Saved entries
========
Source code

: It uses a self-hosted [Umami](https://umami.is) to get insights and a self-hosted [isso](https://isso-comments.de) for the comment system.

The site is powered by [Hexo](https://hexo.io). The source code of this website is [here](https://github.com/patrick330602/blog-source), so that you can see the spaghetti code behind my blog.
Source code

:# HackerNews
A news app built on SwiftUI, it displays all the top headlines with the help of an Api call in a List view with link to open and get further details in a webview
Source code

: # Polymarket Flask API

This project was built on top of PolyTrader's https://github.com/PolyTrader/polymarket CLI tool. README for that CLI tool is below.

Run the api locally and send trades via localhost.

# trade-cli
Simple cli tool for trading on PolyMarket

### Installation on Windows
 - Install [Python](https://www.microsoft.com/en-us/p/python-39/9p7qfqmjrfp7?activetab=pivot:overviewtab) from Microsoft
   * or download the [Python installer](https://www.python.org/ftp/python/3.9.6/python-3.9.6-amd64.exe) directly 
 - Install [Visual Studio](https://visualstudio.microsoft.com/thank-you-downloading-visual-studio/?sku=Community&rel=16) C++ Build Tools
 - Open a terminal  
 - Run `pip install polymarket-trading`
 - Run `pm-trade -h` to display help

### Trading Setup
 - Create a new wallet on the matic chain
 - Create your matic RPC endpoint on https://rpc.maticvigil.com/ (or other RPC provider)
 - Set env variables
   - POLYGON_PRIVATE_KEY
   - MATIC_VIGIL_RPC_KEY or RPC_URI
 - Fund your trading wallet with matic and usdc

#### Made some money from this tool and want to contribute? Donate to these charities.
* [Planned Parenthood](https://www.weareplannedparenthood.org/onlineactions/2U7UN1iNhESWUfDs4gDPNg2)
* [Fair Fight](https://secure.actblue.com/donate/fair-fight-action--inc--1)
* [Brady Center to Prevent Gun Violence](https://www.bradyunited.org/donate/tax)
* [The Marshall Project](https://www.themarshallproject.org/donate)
========
Return all entries exactly.

_RESPONSE AREA_:
Source code

: It uses a self-hosted [Umami](https://umami.is) to get insights and a self-hosted [isso](https://isso-comments.de) for the comment system.

The site is powered by [Hexo](https://hexo.io). The source code of this website is [here](https://github.com/patrick330602/blog-source), so that you can see the spaghetti code behind my blog.
Source code

:# HackerNews
A news app built on SwiftUI, it displays all the top headlines with the help of an Api call in a List view with link to open and get further details in a webview
Source code

: # Polymarket Flask API

This project was built on top of PolyTrader's https://github.com/PolyTrader/polymarket CLI tool. README for that CLI tool is below.

Run the api locally and send trades via localhost.

# trade-cli
Simple cli tool for trading on PolyMarket

### Installation on Windows
 - Install [Python](https://www.microsoft.com/en-us/p/python-39/9p7qfqmjrfp7?activetab=pivot:overviewtab) from Microsoft
   * or download the [Python installer](https://www.python.org/ftp/python/3.9.6/python-3.9.6-amd64.exe) directly 
 - Install [Visual Studio](https://visualstudio.microsoft.com/thank-you-downloading-visual-studio/?sku=Community&rel=16) C++ Build Tools
 - Open a terminal  
 - Run `pip install polymarket-trading`
 - Run `pm-trade -h` to display help

### Trading Setup
 - Create a new wallet on the matic chain
 - Create your matic RPC endpoint on https://rpc.maticvigil.com/ (or other RPC provider)
 - Set env variables
   - POLYGON_PRIVATE_KEY
   - MATIC_VIGIL_RPC_KEY or RPC_URI
 - Fund your trading wallet with matic and usdc

#### Made some money from this tool and want to contribute? Donate to these charities.
* [Planned Parenthood](https://www.weareplannedparenthood.org/onlineactions/2U7UN1iNhESWUfDs4gDPNg2)
* [Fair Fight](https://secure.actblue.com/donate/fair-fight-action--inc--1)
* [Brady Center to Prevent Gun Violence](https://www.bradyunited.org/donate/tax)
* [The Marshall Project](https://www.themarshallproject.org/donate)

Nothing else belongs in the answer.